Monday, May 4, 2015

So I just finished Daredevil...

... and I didn't love it the same way that everyone else seems to. Or at the very least, NPR's Peter Sagal showered love on Daredevil on Twitter, while my nerd friends showered love on it on Facebook. I didn't check Pinterest or Instagram, but I'm sure there's love being showered on it there.

And there are things to love about Daredevil! I mean, I watched 13 episodes of my own free will--and very little of what kept me going was a sense of obligation. (Though there was that too.)

(Slight digression: Why is Drew Goddard credited as "creator"? There must be an agreement or a discussion that makes sense of that credit. Someone please explain that to me.)

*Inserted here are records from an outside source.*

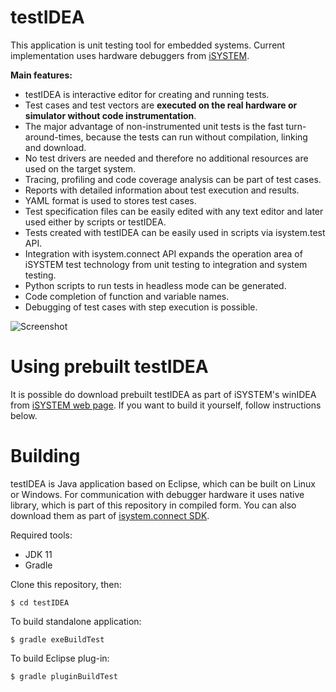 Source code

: # testIDEA
This application is unit testing tool for embedded systems. Current implementation uses hardware debuggers from [iSYSTEM](https://www.isystem.com/).

__Main features:__

- testIDEA is interactive editor for creating and running tests. 
- Test cases and test vectors are __executed on the real hardware or 
  simulator without code instrumentation__.
- The major advantage of non-instrumented unit tests is the fast 
  turn-around-times, because the tests can run without compilation, 
  linking and download. 
- No test drivers are needed and therefore no additional resources 
  are used on the target system. 
- Tracing, profiling and code coverage analysis can be part of test cases. 
- Reports with detailed information about test execution and results. 
- YAML format is used to stores test cases.
- Test specification files can be easily edited with any text editor and 
  later used either by scripts or testIDEA. 
- Tests created with testIDEA can be easily used in scripts via isystem.test 
  API. 
- Integration with isystem.connect API expands the operation area of iSYSTEM 
  test technology from unit testing to integration and system testing. 
- Python scripts to run tests in headless mode can be generated.
- Code completion of function and variable names.
- Debugging of test cases with step execution is possible.

![Screenshot](main-window.png)


# Using prebuilt testIDEA

It is possible do download prebuilt testIDEA as part of iSYSTEM's winIDEA
from [iSYSTEM web page](https://www.isystem.com/downloads/winidea.html). 
If you want to build it yourself, follow instructions below.

# Building

testIDEA is Java application based on Eclipse, which can be built on Linux 
or Windows. For communication with debugger
hardware it uses native library, which is part of this repository in compiled 
form. You can also download them as part of 
[isystem.connect SDK](https://www.isystem.com/downloads/isystem-connect-sdk.html).

Required tools:
- JDK 11
- Gradle

Clone this repository, then:

    $ cd testIDEA

To build standalone application:

    $ gradle exeBuildTest   

To build Eclipse plug-in:

    $ gradle pluginBuildTest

Here's some of the things to love:

  • Vincent D'Onofrio's portrayal of a damaged Wilson Fisk, not yet the in-control Kingpin; 
  • the love of friends between Wesley/Fisk, Foggy/Matt;
  • some of the fight scenes.

And here's some of the things not to love:

  • repetitive and trite women and children in peril storylines; 
  • yet another Batman-ization of a character--the centralization of trauma;
  • most of the fight scenes;
  • so much empty talk.

To expand on trauma's central role in comic book characters: since the beginning of modern superheroes, creators have recognized that it takes a particular sort of person to put on a mask and hit people for justice. And often, that "particularity" takes the form of some trauma: the death of a loved one (Batman, Spiderman), exposure to some dangerous mutagen that might make normal life impossible (Fantastic Four, the Hulk).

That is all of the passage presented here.